DEUXIÈME GUERRE MONDIALE

 

Scènes d'une vie :

-5 Novembre 1940 : lâcher de tracts, rue Alsace Lorraine à Toulouse, lors du filé du maréchal Pétain

-20 Avril 1940 : arrestation du groupe de jeunes résistants communistes

-28 Juillet 1944 évasion du Camp de Gurs (Pyrénées Orientales).

-5 novembre 2009 Monsieur le Maire de Toulouse pose une plaque sur l'immeuble d'où furent lancés ces tracts.

Titulaire de la Légion d'Honneur, de la Médaille de la région Midi-Pyrénées, et de celle de la Ville de Portet-sur-Garonne, Présidente de l'association des Internés de Brens et Rieucros, née à Toulouse le 20 Mai 1922, de parents réfugiés espagnols, Angèle 93 ans aux yeux malicieux de ceux qui ont l'insurrection chevillée au corps. Haute comme trois pommes, cheveux gris coupés courts et clope au bec, Anlina, comme la surnomme ses amis, est une insoumise de naissance. «Toute petitoune, raconte-elle, avec son accent chantant du Sud-Ouest, j'appartenais-aux jeunes filles de France-».
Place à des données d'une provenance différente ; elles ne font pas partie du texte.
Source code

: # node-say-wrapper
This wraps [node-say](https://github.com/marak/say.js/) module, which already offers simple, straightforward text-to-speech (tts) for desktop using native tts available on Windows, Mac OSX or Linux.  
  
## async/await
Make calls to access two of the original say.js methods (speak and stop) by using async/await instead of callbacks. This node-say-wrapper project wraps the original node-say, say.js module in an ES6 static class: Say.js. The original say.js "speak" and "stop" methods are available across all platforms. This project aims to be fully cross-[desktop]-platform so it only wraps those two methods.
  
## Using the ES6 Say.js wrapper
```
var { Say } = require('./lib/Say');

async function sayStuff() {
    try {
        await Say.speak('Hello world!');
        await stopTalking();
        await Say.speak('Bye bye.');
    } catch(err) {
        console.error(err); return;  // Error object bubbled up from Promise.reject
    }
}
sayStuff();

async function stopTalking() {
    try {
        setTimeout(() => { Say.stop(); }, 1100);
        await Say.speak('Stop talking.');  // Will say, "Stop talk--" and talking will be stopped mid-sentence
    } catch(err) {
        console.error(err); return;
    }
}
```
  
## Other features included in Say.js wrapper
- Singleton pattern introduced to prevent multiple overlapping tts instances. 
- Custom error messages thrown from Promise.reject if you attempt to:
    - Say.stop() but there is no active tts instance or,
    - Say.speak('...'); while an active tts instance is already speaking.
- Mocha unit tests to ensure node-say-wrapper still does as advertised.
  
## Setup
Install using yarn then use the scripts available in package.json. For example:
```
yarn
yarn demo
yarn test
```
La ville rose, après les années du front populaire de 1936 est alors une cité turbulente, galvanisée par une forte culture ouvrière solidaire avec les Républicains espagnols.

 

Lorsque le maréchal « Félon» pactise avec Hitler, Angèle veut crier son indignation avec son groupe de camarades opposants. Lorsqu'en 1940, le maréchal Pétain annonce sa venue dans la Ville rose, ce 5 Novembre, avec 5 de ses camarades des jeunesses communistes vont organiser un lâcher de tracts au milieu du défilé vichyste et larguent des tracts sur lesquels étaient inscrits « la jeunesse ne veut pas du maréchal felon »Le système est ingénieux : sur un toit d'un immeuble -( depuis 2009, une plaque commémore cet événement au N° 13 rue d'Alsace Lorraine à Toulouse)- les papiers subversifs ont été posés sur une tapette à rats qui se déclenche à retardement : Timing parfait: les tracts atterrissent sur la casquette du maréchal, on imagina la tête .... « C'est le premier acte de résistance à Toulouse », dit-elle fièrement, à l'époque le mot n'existait même pas ! » Trois semaines après leur lancer héroïque, les jeunes résistants sont arrêtés et traduits devant un tribunal militaire. « On était connu comme le loup blanc, raconte Angèle, on avait organisé des collectes pour les républicains espagnols ; à quatorze ans, j'avais même participé aux grèves de 1936, comme apprentie ! Le couperet tombe : Anle est déchue de sa Nationalité et est envoyée le 30 Avril au camp du Récébédou. A 18 ans, elle pense surtout à Yves Bettini, son amoureux condamné à deux ans de prison ferme à la centrale de Nîmes. » J'étais malheureuse, car c'était mon premier amour et j'avais connu Yves dans ce groupe. Une histoire à la fois
passionnée et idéaliste
tournée vers la même cause au nom de la justice. Yves, son futur mari, après sa sortie de prison est livré à la gestapo avant de s'échapper pour rejoindre le maquis. En juin 1940 Angèle arrive à Rieucros, en Lozère, le premier camp de concentration ouvert en France. Neuf mois plus tard, elle est transférée à Brens où elle restera deux ans. C'est dans ce camp du Tarn qu'elle connait l’évènement le plus insupportable de sa vie : le 26 Aout 1942 la police française vient chercher nos amies juives allemandes et polonaises pour les déporter en Allemagne ; prévenues, les femmes du camp vont se battre à mains nues contre les policiers.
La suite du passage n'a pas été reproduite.